El combate del siglo pone en escena una versión subjetiva y ficcionalizada del histórico personaje Jack Johnson, el primer boxeador afroamericano que se proclamó campeón mundial de los pesos pesados a principios del siglo XX tras enfrentarse a Jim Jeffries, “la gran esperanza blanca”. La Beckett acoge hasta el 13 de junio la propuesta teatral de la dramaturga Denise Duncan, con traducción de Marc Rosich, dirección musical de Marco Mezquida y un elenco formado por Queralt Albinyena, Alex Brendemühl, Armando Buika, Andrea Ros y Yolanda Sikara. La sala recupera esta obra después de que la segunda ola la dejase fuera de programación, justo una semana después de su estreno a finales de octubre.
La historia de Johnson se remonta a la consiguiente ola de revueltas y linchamientos raciales en Estados Unidos, que lo sentenciaron y le obligaron a escapar del país con su mujer Lucille. Barcelona se convertirá en un segundo hogar para Johnson. Una ciudad que le permitirá llevar una vida de excesos, lujo y sufrimiento, acompañado por tres cabareteras mientras le acechan los fantasmas de su pasado.
La autora nos ha confesado que una de las cosas que más le ha fascinado del ejercicio de documentación y búsqueda en los archivos históricos ha sido adentrarse en la Barcelona de entre 1915 y 1918; un mundo “escondido y vox populi, que combina las cenas de lujo de la burguesía catalana con la sordidez de los cabarets y prostíbulos del antiguo Barrio Chino”. Personajes y espectadores recorren los locales más pintorescos, desde La Hechicera a La Pajarera, conocido actualmente como El Molino. Nos sumergimos también en la vida nocturna del Excelsior, uno de los principales escenarios de la obra, con guiños al sector adinerado de la sociedad barcelonesa y a miembros de la bohemia intelectual, como Josep Maria de Segarra o el poeta dadaísta Arthur Cravan, sobrino de Oscar Wilde, y con quien Johnson organizó un combate de boxeo en la Monumental.
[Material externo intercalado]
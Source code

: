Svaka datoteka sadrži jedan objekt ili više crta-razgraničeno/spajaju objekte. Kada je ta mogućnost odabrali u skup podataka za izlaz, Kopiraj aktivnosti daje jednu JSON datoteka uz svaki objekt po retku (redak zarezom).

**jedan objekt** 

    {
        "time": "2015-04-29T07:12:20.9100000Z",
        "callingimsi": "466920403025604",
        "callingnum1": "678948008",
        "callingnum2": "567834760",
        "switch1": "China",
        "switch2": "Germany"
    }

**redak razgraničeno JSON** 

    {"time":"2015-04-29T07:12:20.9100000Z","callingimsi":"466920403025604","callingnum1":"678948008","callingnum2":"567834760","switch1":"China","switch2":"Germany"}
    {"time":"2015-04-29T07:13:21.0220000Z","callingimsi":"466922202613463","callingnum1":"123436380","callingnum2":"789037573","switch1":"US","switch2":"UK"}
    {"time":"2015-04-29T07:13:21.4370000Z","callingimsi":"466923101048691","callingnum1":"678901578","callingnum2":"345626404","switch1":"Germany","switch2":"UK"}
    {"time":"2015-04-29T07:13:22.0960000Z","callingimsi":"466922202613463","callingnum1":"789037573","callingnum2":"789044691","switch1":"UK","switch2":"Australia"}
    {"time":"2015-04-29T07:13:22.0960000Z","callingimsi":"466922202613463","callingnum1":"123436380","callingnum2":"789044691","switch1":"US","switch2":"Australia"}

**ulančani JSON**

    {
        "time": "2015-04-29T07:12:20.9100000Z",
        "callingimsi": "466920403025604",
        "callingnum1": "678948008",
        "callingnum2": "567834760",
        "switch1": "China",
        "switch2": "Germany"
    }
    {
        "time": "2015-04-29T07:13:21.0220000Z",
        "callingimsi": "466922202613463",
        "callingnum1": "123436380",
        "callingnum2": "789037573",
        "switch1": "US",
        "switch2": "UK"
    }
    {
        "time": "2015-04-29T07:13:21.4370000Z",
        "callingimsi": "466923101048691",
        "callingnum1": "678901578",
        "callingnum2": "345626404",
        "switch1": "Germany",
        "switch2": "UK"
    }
El relato particular de Johnson permite a Duncan confrontar al espectador y poner sobre la mesa grandes temas. Temas tan complejos y dolorosos como el racismo, la violencia de género, la emancipación de la mujer, la marginación social y la dificultad de encontrar nuestro lugar en una sociedad injusta, sin caer en el moralismo o en un discurso pesimista. Estamos ante personajes fuertes e independientes que, pese a ser maltratados por otros y por la vida, no se dejan vencer, se apoyan mutuamente y se acompañan con esperanza. Cada actor escenifica, en cierto modo, las consecuencias de estas cargas y se convierte en abanderado de una lucha específica, sin perder por ello una personalidad compleja y profunda.
Es en este contexto que brillan momentos de gran intensidad emocional, como la escena del juicio de Johnson. Una de las más ensayadas por los actores, que —según nos comenta Duncan— “debe trabajarse desde el amor”. Como espectadores, vibramos con una escena que, a posteriori, descubrimos que corresponde en un 90% a palabras literales del expediente judicial del boxeador. Convocando las mismas frases, la ficción deviene fantasma y apela a nuestra responsabilidad moral. En palabras de Duncan: “Entiendo el teatro como un espacio de amor y reparación que permite construir un entorno de seguridad donde enfrentarse a situaciones límite”.
De este modo, el espectador consigue advertir problemáticas apenas conscientes, hasta entonces, y deshacer nudos. El humor y la ironía, que atraviesan toda la obra, actúan como elementos de descompresión de las escenas dramáticas. Son los momentos en los que decimos: “Ahora puedo reír, me puedo relajar”. Y es que El combate del siglo está lleno de pasajes ingeniosos y surrealistas. Se trata de un espectáculo en que todo suma: espacio sonoro, luz, vestuario y coreografías. Es una composición cuasi musical donde cada escena tiene un tono y suena de un modo determinado. Aparecen tanto canciones como When I get low I get high, d’Ella Fitzgerald o Nobody knows the trouble I’ve seen, como performances de Music Hall donde el doble plano narrativo convierte a los espectadores en actores mientras las cabareteras cantan y bailan entre el público.
El conjunto de recursos mencionados hace de esta pieza teatral un espacio que nos invita a la reflexión de nuestra sociedad desde un discurso realista y, a la vez, esperanzador. Es por todos estos motivos que vale la pena dedicar una noche a adentrarse en las profundidades de La Beckett y dialogar con la propuesta dramatúrgica de Duncan. Y es que, como dice Johnson con su franca sonrisa: “Un round son tres minutos, y la vida son tres días”.